Text can be represented as a semantic network, with vertices being words and links being counts of word co-occurrences within a given distance between words. Research in cultural sociology often views semantic networks as a model of knowledge/culture underpinning the production of text (Carley 1986; Carley and Newell 1994; Lee and Marin 2015). This allows researchers to infer knowledge structure using the tools of network analysis (Abbott et al. 2015; Roth and Cointet 2010). Currently, an issue of particular interest is how different knowledge/culture systems (for instance institutional-field and local knowledge, see Basov et al. 2019) interplay with each other. The present paper proposes an approach to examine this interplay at the meso-level of particular concepts (word lemmas) which gain different meanings across different knowledge/culture systems.

We draw on a new text dataset on professional and local flood management knowledge collected during one of this paper’s authors ethnographic fieldwork in England. Flood management in England as a knowledge domain provides an apt example because, until recently, it exclusively relied on institutionalized professional knowledge. In recent decades, however, flood management has become more sensitive to “local knowledges” and started seeking ways to engage local actors (McEwen and Jones 2012; Nye et al. 2011; Wehn et al. 2015). Becoming stakeholders in flood risk management, local communities/activists are expected to adhere to professional knowledge and language. They, however, rarely take professional knowledge at “face value”, but rather creatively reuse it to fit local context (Nye et al. 2011; Wehn et al. 2015). Our data comes from one such flood-prone area where flood management agencies and local community groups collaborate to manage flood risks. To examine which professional concepts are used by local actors, we represent professional and local knowledge as separate semantic networks and then compare sub-networks centered on the concepts that are shared across professional and local semantic networks.

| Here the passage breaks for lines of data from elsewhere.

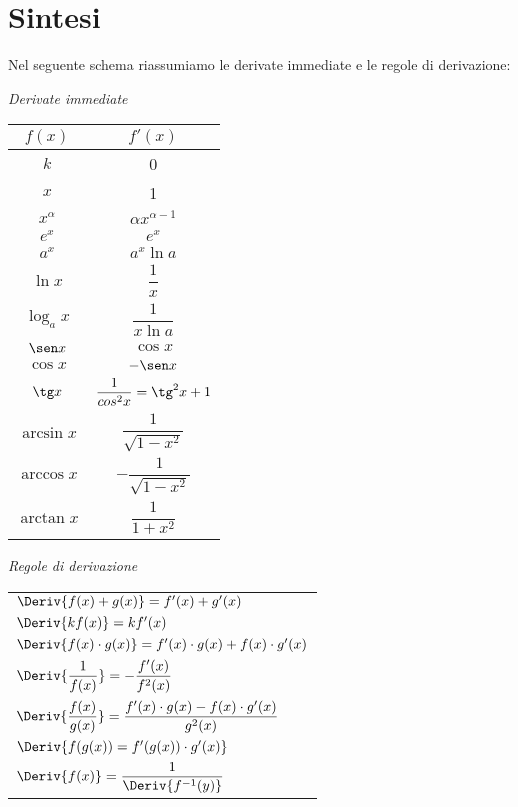 \section{Sintesi}
\label{subsec:diff01_derisintesi}
Nel seguente schema riassumiamo le derivate immediate e le regole di 
derivazione:

\vspace{1em}
\begin{minipage}[c]{.48\textwidth}
\begin{center}
\emph{Derivate immediate}

\vspace{.5em}
\begin{tabular}{cc} 
\toprule
\(f(x)\) & \(f'(x)\)\\ 
\midrule 
\(k\)  & 0 \\ [6pt]
\(x\) & 1 \\ [6pt]
\(x^\alpha\) & \(\alpha x^{\alpha-1}\) \\ [6pt]
\(e^x\) & \(e^x\)\\ [6pt]
\(a^x\) & \(a^x\ln a\)\\[6pt]
\(\ln x\) & \(\dfrac{1}{x}\)\\[6pt]
\(\log_a x\) & \(\dfrac{1}{x\ln a}\)\\[6pt]
\(\sen x\) & \(\cos x\) \\ [6pt]
\(\cos x\) & \(-\sen x\) \\ [6pt]
\(\tg x\) & \(\dfrac{1}{cos^2 x}=\tg^2 x +1\) \\[6pt]
\(\arcsin x\) & \(\dfrac{1}{\sqrt{1 -x^2}}\)\\[6pt]
\(\arccos x\) & \(-\dfrac{1}{\sqrt{1 -x^2}}\)\\[6pt]
\(\arctan x\) & \(\dfrac{1}{1 +x^2}\)\\
\bottomrule
\end{tabular}
\end{center}
\end{minipage}
\hfill
\begin{minipage}[c]{.48\textwidth}
\begin{center}
\emph{Regole di derivazione}

\vspace{.5em}
\begin{tabular}{l}
\toprule
\(\Deriv{f(x)+g(x)} = f'(x)+g'(x)\)\\[8pt]
\(\Deriv{kf(x)} = kf'(x)\)\\[8pt]
\(\Deriv{f(x)\cdot g(x)} = f'(x)\cdot g(x)+f(x)\cdot g'(x)\)\\[8pt]
\(\Deriv{\dfrac{1}{f(x)}} = -\dfrac{f'(x)}{f^2(x)}\)\\[8pt]
\(\Deriv{\dfrac{f(x)}{g(x)}} = \dfrac{f'(x)\cdot g(x)-f(x)
                               \cdot g'(x)}{g^2(x)}\)\\[8pt]
\(\Deriv{f(g(x)) = f'(g(x))\cdot g'(x)}\) \\[8pt]
\(\Deriv{f(x)} = \dfrac{1}{\Deriv{f^{-1}(y)}}\)\\
\bottomrule
\end{tabular}
\end{center}
\end{minipage}



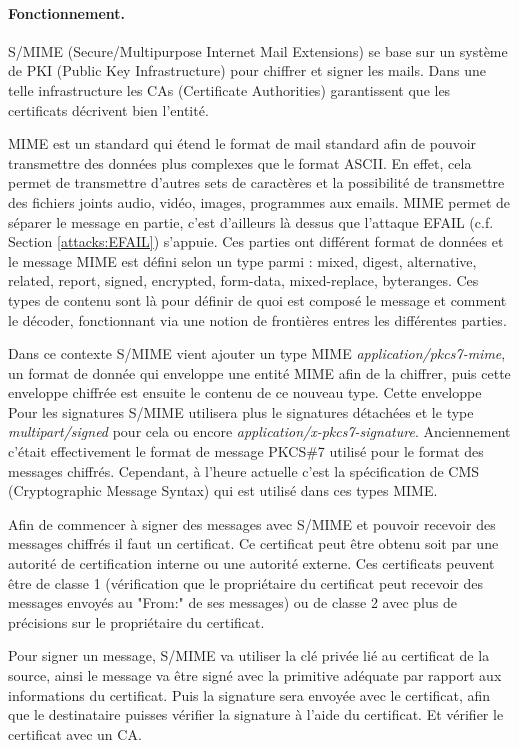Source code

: \paragraph*{Fonctionnement.}
S/MIME (Secure/Multipurpose Internet Mail Extensions) se base sur un système de PKI (Public Key Infrastructure) pour chiffrer et signer les mails. Dans une telle infrastructure les CAs (Certificate Authorities) garantissent que les certificats décrivent bien l'entité.

MIME est un standard qui étend le format de mail standard afin de pouvoir transmettre des données plus complexes que le format ASCII. En effet, cela permet de transmettre d'autres sets de caractères et la possibilité de transmettre des fichiers joints audio, vidéo, images, programmes aux emails. MIME permet de séparer le message en partie, c'est d'ailleurs là dessus que l'attaque EFAIL (c.f. Section \ref{attacks:EFAIL}) s'appuie. Ces parties ont différent format de données et le message MIME est défini selon un type parmi : mixed, digest, alternative, related, report, signed, encrypted, form-data, mixed-replace, byteranges. Ces types de contenu sont là pour définir de quoi est composé le message et comment le décoder, fonctionnant via une notion de frontières entres les différentes parties.

Dans ce contexte S/MIME vient ajouter un type MIME \textit{application/pkcs7-mime}, un format de donnée qui enveloppe une entité MIME afin de la chiffrer, puis cette enveloppe chiffrée est ensuite le contenu de ce nouveau type. Cette enveloppe  Pour les signatures S/MIME utilisera plus le signatures détachées et le type \textit{multipart/signed} pour cela ou encore \textit{application/x-pkcs7-signature}. Anciennement c'était effectivement le format de message PKCS\#7 utilisé pour le format des messages chiffrés. Cependant, à l'heure actuelle c'est la spécification de CMS (Cryptographic Message Syntax) qui est utilisé dans ces types MIME.

Afin de commencer à signer des messages avec S/MIME et pouvoir recevoir des messages chiffrés il faut un certificat. Ce certificat peut être obtenu soit par une autorité de certification interne ou une autorité externe. Ces certificats peuvent être de classe 1 (vérification que le propriétaire du certificat peut recevoir des messages envoyés au "From:" de ses messages) ou de classe 2 avec plus de précisions sur le propriétaire du certificat.

Pour signer un message, S/MIME va utiliser la clé privée lié au certificat de la source, ainsi le message va être signé avec la primitive adéquate par rapport aux informations du certificat. Puis la signature sera envoyée avec le certificat, afin que le destinataire puisses vérifier la signature à l'aide du certificat. Et vérifier le certificat avec un CA.

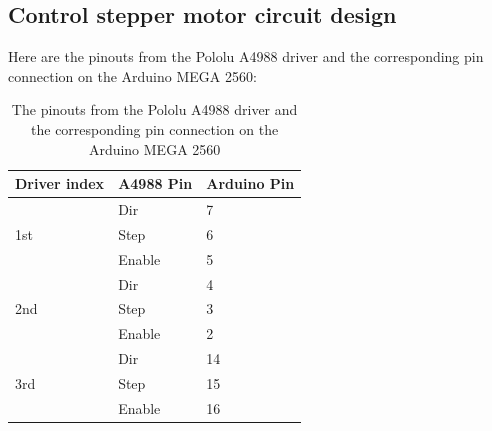 \subsection{Control stepper motor circuit design}
Here are the pinouts from the Pololu A4988 driver and the corresponding pin connection on the Arduino MEGA 2560:
\begin{table}[H]
	\centering
	\caption{The pinouts from the Pololu A4988 driver and the corresponding pin connection on the Arduino MEGA 2560}	
	\label{tab:A4988_connectto_Arduino}
	\begin{tabularx}{0.65\textwidth}{lll}
		\toprule
		\textbf{Driver index} & \textbf{A4988 Pin} & \textbf{Arduino Pin} \\
		\midrule
		\multirow{3}{*}{1st}	& Dir       & 7            \\
		                   	 	& Step      & 6            \\
		                   	 	& Enable    & 5            \\
		\midrule
		\multirow{3}{*}{2nd} 	& Dir       & 4            \\
		                   	 	& Step      & 3            \\
		                   	 	& Enable    & 2            \\
       	\midrule
      	\multirow{3}{*}{3rd} 	& Dir       & 14           \\
		                   	 	& Step      & 15           \\
		                   		& Enable    & 16           \\
		\bottomrule
	\end{tabularx}
\end{table}

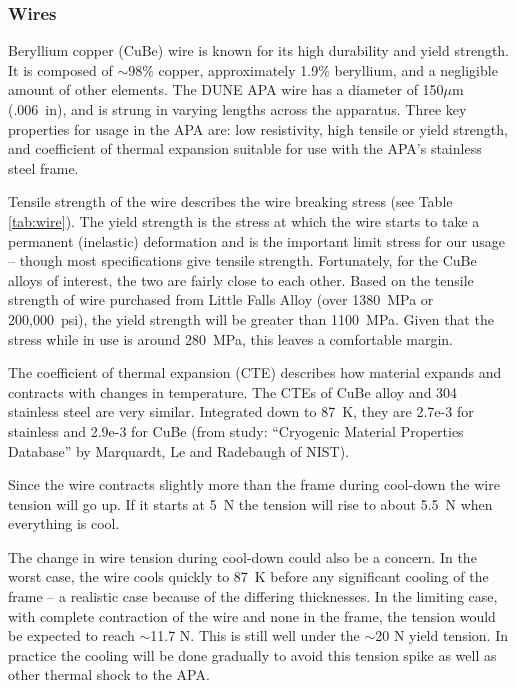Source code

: \subsubsection{Wires}
\label{subsec:apa_wires}

Beryllium copper (CuBe) wire is known for its high durability and yield strength. It is composed of $\sim$98$\%$ copper, approximately 1.9$\%$ beryllium, and a negligible amount of other elements. The DUNE APA wire has a diameter of 150$\mu$m (.006~in), and is strung in varying lengths across the apparatus. Three key properties for usage in the APA are: low resistivity, high tensile or yield strength, and coefficient of thermal expansion suitable for use with the APA's stainless steel frame.

Tensile strength of the wire describes the wire breaking stress (see Table \ref{tab:wire}).  The yield strength is the stress at which the wire starts to take a permanent (inelastic) deformation and is the important limit stress for our usage -- though most specifications give tensile strength.  Fortunately, for the CuBe alloys of interest, the two are fairly close to each other.  Based on the tensile strength of wire purchased from Little Falls Alloy (over 1380~MPa or 200,000~psi), the yield strength will be greater than 1100~MPa.  Given that the stress while in use is around 280~MPa, this leaves a comfortable margin.

The coefficient of thermal expansion (CTE) describes how material expands and contracts with changes in temperature.  The CTEs of CuBe alloy and 304 stainless steel are very similar.  Integrated down to 87~K, they are 2.7e-3 for stainless and 2.9e-3 for CuBe  (from study: ``Cryogenic Material Properties Database'' by Marquardt, Le and Radebaugh of NIST).

Since the wire contracts slightly more than the frame during cool-down the wire tension will go up.  If it starts at 5~N the tension will rise to about 5.5~N when everything is cool.  

The change in wire tension during cool-down could also be a concern.  In the worst case, the wire
 cools quickly to 87~K before any significant cooling of the frame  -- a realistic case because of the differing thicknesses.  In the limiting case, with complete contraction of the wire and none in the frame, the tension would be expected to reach $\sim$11.7 N.  This is still well under the $\sim$20 N yield tension.
In practice the cooling will be done gradually to avoid this tension spike as well as other thermal shock to the APA.

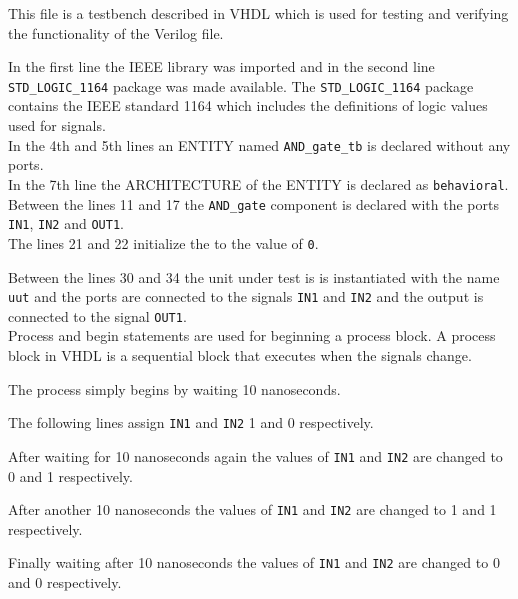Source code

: \documentclass{article}
\begin{document}
\begin{center} %
    \lstset{
  caption= AND\_gate\_tb.vhd, 
  basicstyle=\footnotesize, frame=tb,
  xleftmargin=.2\textwidth, xrightmargin=.2\textwidth
}
    

\end{center}

This file is a testbench described in VHDL which is used for testing and verifying the functionality of the Verilog file. 

In the first line the IEEE library was imported and in the second line \verb|STD_LOGIC_1164| package was made available. The \verb|STD_LOGIC_1164| package contains the IEEE standard 1164 which includes the definitions of logic values used for signals. \\

In the 4th and 5th lines an ENTITY named \verb|AND_gate_tb| is declared without any ports. \\

In the 7th line the ARCHITECTURE of the ENTITY is declared as \verb|behavioral|. \\

Between the lines 11 and 17 the \verb|AND_gate| component is declared with the ports \verb|IN1|, \verb|IN2| and \verb|OUT1|.\\
The lines 21 and 22 initialize the to the value of \verb|0|.

Between the lines 30 and 34 the unit under test is is instantiated with the name \verb|uut| and the ports are connected to the signals \verb|IN1| and \verb|IN2| and the output is connected to the signal \verb|OUT1|.\\

Process and begin statements are used for beginning a process block. A process block in VHDL is a sequential block that executes when the signals change.

The process simply begins by waiting 10 nanoseconds.

The following lines assign \verb|IN1| and \verb|IN2| 1 and 0 respectively. 

After waiting for 10 nanoseconds again the values of \verb|IN1| and \verb|IN2| are changed to 0 and 1 respectively.

After another 10 nanoseconds the values of \verb|IN1| and \verb|IN2| are changed to 1 and 1 respectively.

Finally waiting after 10 nanoseconds the values of \verb|IN1| and \verb|IN2| are changed to 0 and 0 respectively. 
\end{document}
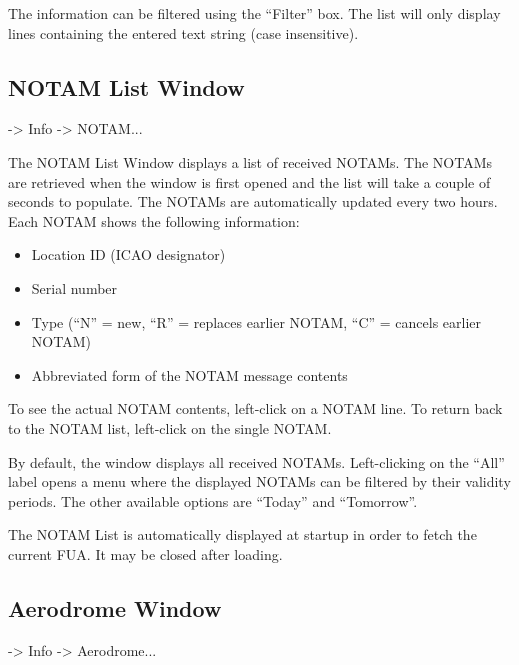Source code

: \documentclass[a4paper,oneside,11pt]{memoir}
\begin{document}
\bigskip

The information can be filtered using the “Filter” box. The list will only display lines containing the entered text string (case insensitive).

\subsection{NOTAM List Window}
\label{win:notamlw}

 -> Info -> NOTAM...

\bigskip


The NOTAM List Window displays a list of received NOTAMs. The NOTAMs are retrieved when the window is first opened and the list will take a couple of seconds to populate. The NOTAMs are automatically updated every two hours. Each NOTAM shows the following information:

\begin{itemize}
    \item Location ID (ICAO designator)
    \item Serial number
    \item Type (“N” = new, “R” = replaces earlier NOTAM, “C” = cancels earlier NOTAM)
    \item Abbreviated form of the NOTAM message contents
\end{itemize}

\bigskip

To see the actual NOTAM contents, left-click on a NOTAM line. To return back to the NOTAM list, left-click on the single NOTAM.

\bigskip

By default, the window displays all received NOTAMs. Left-clicking on the “All” label opens a menu where the displayed NOTAMs can be filtered by their validity periods. The other available options are “Today” and “Tomorrow”.

\bigskip

The NOTAM List is automatically displayed at startup in order to fetch the current FUA. It may be closed after loading.

\subsection{Aerodrome Window}
\label{win:adw}

 -> Info -> Aerodrome...
\end{document}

The paper is organized as follows. In the next section, we introduce the idea of concept-centered sub-networks and lay out reasons why researchers might better understand semantic networks focusing on their concept-centered components. Then, we describe our two-step analytical approach, first by showing how to find potentially interesting concept-centered sub-networks and then how to highlight their similarities and differences. We illustrate the approach using English flood management data. We conclude by discussing the main results and outlining future work prospects.

Semantic and concept-centered networks

A semantic network, like any other network, is defined as a couple of sets $G=(V, E)$. V lists all vertices, and $E \in V \times V$ lists all connected pairs of vertices. A network can also be defined by an adjacency matrix M of dimension $|V| \times |V|$ where entry $m_{ij}$ indicates the presence of a link between vertices i and j. In the most simple case M is a binary and symmetric matrix: $m_{ji}=m_{ij} \in \{0, 1\}$. Semantic networks, however, can include co-occurrence counts, in which case entries of their adjacency matrices are not binary but positive integers, $m_{ij} \in {\mathbb {N}}$. Researchers nonetheless often binarize such co-occurrence matrices by using some threshold value, $\tau$, $(m_{ij} \ge \tau \rightarrow m_{ij} = 1) \wedge (m_{ij} < \tau \rightarrow m_{ij} = 0)$ (Dianati 2016; Cantwell et al. 2020).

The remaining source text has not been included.